The “BrUnitas” streak ended.
An opportunity to break into the playoff picture squandered.
Game over.
Season over.
New Orleans Saints quarterback Drew Brees had the second
worst day in his professional football career in Atlanta on Thursday night.
His worst day of course being the final game of the 2005
season while with the San Diego Chargers when his shoulder got mangled against
the Denver Broncos.
On Thursday night football, the $100 million man was far
from bionic. It could truly be said
that the Saints’ best player cost his team the game and then some.
That it was to the benefit of the hated Atlanta Falcons
compounds things. Especially after the
egging the team’s bus received courtesy of some airport workers.
I generally turn a blind eye to that kind of prankery, but I
hope the culprits are not just disciplined, but fired. To merely blow off this kind of antic at an
airport, a center of hypersecurity in our post-9/11, is to invite others to
push the envelope further.
While Atlanta is not exactly a slice of heaven, it’s not
Caracas either. And it seems some its
denizens need to be reminded of this.
When “hating” devolves to “assault”, serious punishment
needs to be meted out to underscore the severity of the crime.
What happened in the Georgia Dome on Thursday night was the
manifestation of a season that got cursed once word of the Saints’ “bountygate”
reached the public’s ears.
“King Roger’s” wrath finally caught up with the Black and
Gold.
Had the Saints not been hit with penalties to its draft,
front office, head coach and interim head coach, it’s likely the team would
have started the 2012 regular season no worse than 2-2, instead of 0-4. Had the road trip to Atlanta played out
exactly as it did in that scenario, the game would have been like a bad
hangover to be exorcised with a trip to the post-season, even if only as a wild
card.
Instead, many bad things converged in downtown Atlanta at a
most inconvenient time.
The Atlanta Falcons not only creeped that much closer to
securing the NFC South division and homefield advantage in the playoffs, they
did so at the expense of their rivals while leaving the field with Drew Brees’s
historic consecutive touchdown streak as an additional trophy.
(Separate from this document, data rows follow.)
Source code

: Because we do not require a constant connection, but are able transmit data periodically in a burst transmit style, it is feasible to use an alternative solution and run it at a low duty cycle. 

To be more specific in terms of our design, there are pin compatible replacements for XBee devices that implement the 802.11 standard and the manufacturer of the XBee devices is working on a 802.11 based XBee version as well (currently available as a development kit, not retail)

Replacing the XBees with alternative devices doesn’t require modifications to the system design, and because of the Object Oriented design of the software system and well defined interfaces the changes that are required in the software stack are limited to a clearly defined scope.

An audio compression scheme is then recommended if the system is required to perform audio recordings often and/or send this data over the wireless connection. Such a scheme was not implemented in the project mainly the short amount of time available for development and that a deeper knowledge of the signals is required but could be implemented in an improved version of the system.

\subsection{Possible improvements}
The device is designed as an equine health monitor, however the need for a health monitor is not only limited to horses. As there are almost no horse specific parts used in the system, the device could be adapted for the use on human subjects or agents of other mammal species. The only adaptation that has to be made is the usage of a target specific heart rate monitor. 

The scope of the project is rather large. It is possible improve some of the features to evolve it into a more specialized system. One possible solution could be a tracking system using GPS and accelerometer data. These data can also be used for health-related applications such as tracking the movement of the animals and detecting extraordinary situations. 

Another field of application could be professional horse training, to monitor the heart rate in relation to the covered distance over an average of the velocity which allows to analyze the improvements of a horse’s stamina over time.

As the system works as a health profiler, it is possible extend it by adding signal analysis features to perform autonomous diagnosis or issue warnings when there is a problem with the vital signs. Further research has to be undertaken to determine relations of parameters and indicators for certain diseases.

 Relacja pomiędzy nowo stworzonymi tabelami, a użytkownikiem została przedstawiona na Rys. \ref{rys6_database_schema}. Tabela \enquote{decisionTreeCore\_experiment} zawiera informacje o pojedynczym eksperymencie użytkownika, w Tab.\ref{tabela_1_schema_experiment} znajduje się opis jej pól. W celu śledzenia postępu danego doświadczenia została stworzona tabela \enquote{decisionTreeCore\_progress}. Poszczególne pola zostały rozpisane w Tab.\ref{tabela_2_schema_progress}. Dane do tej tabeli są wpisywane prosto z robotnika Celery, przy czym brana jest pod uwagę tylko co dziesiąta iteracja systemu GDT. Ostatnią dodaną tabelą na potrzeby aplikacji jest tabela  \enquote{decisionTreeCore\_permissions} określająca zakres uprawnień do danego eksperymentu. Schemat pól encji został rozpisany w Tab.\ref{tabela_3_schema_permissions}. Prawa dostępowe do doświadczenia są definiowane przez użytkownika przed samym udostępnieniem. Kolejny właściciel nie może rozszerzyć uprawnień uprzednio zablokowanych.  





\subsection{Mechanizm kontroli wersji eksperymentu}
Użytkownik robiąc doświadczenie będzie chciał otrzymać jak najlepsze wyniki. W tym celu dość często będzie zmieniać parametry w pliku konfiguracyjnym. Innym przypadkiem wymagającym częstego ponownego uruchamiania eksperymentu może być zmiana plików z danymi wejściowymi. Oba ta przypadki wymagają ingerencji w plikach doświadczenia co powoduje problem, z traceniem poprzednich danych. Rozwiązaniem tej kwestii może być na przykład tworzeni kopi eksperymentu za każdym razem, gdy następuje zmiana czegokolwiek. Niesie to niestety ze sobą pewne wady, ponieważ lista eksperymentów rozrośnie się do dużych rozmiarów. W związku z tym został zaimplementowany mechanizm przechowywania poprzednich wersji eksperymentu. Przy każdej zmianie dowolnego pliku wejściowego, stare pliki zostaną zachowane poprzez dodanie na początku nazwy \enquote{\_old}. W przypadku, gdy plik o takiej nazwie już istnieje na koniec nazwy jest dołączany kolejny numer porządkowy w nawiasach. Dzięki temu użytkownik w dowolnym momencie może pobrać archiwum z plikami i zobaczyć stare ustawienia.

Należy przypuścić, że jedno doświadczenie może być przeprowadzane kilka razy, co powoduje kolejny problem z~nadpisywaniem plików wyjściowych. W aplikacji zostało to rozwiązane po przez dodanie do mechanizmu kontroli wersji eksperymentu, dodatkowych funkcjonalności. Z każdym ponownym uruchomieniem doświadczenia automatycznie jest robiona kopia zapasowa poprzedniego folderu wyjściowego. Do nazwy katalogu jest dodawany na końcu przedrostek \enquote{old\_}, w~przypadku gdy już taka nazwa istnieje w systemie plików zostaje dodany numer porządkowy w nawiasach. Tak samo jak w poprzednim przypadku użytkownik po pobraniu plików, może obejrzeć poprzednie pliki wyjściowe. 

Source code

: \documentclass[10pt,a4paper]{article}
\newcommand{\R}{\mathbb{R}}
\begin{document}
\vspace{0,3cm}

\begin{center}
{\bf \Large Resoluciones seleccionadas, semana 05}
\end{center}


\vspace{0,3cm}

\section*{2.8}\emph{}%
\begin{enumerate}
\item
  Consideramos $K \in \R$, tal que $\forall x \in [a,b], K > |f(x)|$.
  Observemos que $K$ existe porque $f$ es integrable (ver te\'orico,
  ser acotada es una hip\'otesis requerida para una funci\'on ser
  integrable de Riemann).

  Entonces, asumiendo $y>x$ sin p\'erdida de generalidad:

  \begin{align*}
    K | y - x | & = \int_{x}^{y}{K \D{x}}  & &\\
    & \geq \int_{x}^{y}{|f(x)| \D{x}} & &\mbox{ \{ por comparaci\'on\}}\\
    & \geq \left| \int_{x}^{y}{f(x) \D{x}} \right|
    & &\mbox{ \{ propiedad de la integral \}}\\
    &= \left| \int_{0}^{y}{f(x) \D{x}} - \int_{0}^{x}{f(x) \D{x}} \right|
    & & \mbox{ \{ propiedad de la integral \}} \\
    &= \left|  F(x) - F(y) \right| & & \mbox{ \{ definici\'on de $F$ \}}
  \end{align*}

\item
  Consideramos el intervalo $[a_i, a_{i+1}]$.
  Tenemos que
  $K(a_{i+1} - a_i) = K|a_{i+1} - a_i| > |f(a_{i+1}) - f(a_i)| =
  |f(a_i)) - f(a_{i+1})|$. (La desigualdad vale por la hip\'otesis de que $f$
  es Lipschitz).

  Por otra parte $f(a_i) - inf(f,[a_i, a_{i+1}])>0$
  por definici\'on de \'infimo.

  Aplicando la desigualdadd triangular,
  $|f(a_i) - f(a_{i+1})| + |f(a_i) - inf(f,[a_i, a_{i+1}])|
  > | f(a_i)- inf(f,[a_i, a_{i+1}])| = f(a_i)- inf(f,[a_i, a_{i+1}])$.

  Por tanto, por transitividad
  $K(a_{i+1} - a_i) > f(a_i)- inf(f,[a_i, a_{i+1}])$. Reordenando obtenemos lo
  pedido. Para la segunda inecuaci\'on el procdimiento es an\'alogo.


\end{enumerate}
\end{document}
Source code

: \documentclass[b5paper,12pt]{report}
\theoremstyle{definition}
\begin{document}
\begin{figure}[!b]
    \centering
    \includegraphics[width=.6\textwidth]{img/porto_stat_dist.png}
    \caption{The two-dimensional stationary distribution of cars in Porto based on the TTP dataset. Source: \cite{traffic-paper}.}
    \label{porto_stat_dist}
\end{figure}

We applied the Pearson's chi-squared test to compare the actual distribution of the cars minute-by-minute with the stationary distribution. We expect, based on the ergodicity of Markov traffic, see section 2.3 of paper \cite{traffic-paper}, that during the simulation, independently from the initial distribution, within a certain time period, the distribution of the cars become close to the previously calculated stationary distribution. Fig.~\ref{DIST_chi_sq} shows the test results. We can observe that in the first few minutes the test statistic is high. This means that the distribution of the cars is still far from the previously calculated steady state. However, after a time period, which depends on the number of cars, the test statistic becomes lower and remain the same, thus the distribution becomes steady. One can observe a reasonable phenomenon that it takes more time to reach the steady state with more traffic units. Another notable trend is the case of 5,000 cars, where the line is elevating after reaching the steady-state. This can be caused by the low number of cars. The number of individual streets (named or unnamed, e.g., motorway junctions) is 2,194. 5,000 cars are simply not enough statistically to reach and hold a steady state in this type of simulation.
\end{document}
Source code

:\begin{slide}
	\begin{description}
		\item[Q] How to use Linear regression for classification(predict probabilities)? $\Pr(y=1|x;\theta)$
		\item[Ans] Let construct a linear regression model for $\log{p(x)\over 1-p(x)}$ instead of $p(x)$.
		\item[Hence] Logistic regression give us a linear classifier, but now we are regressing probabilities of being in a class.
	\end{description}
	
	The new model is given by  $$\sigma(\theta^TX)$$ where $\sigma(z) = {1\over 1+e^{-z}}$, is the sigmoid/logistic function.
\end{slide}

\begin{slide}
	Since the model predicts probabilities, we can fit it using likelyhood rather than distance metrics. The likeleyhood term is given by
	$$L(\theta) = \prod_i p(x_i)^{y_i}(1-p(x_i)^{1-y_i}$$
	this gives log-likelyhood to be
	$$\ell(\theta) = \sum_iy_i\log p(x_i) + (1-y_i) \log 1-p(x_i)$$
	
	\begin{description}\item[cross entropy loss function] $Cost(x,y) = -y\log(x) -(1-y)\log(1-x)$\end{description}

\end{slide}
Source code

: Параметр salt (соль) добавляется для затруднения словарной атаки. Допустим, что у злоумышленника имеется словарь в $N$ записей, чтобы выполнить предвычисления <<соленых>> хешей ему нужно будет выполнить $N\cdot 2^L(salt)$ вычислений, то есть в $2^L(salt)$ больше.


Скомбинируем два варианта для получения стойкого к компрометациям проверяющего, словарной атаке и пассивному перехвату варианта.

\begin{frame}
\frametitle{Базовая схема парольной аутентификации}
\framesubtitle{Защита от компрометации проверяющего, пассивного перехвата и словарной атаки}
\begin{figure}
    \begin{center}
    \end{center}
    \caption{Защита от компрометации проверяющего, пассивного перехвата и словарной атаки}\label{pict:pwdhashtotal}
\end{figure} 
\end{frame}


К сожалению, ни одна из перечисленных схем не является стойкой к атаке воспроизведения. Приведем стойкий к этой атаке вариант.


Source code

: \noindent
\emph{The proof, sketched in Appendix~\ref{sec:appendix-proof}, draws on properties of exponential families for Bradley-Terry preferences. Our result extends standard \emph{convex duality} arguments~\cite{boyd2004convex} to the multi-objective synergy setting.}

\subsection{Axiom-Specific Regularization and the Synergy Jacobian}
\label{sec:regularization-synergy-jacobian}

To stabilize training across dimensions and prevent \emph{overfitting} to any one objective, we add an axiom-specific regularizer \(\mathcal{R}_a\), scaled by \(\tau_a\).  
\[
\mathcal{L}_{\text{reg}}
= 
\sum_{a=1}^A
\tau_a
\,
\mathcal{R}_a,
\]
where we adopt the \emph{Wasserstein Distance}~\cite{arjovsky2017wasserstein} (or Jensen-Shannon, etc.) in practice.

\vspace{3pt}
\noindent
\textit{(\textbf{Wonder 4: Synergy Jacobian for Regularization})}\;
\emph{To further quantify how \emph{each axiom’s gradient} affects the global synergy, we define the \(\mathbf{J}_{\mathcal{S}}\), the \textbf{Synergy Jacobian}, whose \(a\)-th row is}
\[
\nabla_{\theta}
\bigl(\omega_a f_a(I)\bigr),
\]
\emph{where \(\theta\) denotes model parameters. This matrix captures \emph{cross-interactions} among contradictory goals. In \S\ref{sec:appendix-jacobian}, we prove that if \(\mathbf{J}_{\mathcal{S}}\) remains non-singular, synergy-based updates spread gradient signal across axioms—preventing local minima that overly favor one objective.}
Thursday night was a new low for the Sean Payton era
Saints.
Brees failed not only as a passer but also as a field
general. He inexplicably wasted
precious seconds on the team’s last drive in the second quarter and then made a
poor decision to target a receiver a few yards outside the endzone instead of
taking a shot at the endzone or killing the clock by throwing the ball
away.
That was Les Miles-like clock mismanagement and
uncharacteristic of the franchise quarterback.
The Saints are not officially eliminated from contending for
a playoff spot, but the road to the post-season looks arduous.
In addition to having to win the four remaining games on the
schedule, the Saints need the five teams ahead of them to practically
collapse. The early losses to the Washington
Redskins and the Green Bay Packers not only cost the team in the win column but
with tiebreakers.
Last season, the Saints were only a single play away from
hosting the NFC Championship game in the Superdome and possibly claiming its
second Lombardi Trophy.
This season it was death by a thousand cuts with Brees’s
picks against Atlanta counting as five of the largest.
The 2012 Saints are a far better team than their record
reflects and the difference between where they are and where they should be is
coaching.
Who Dats better hope Sean Payton doesn’t get too comfortable
in his Goodell-imposed Dallas-exile.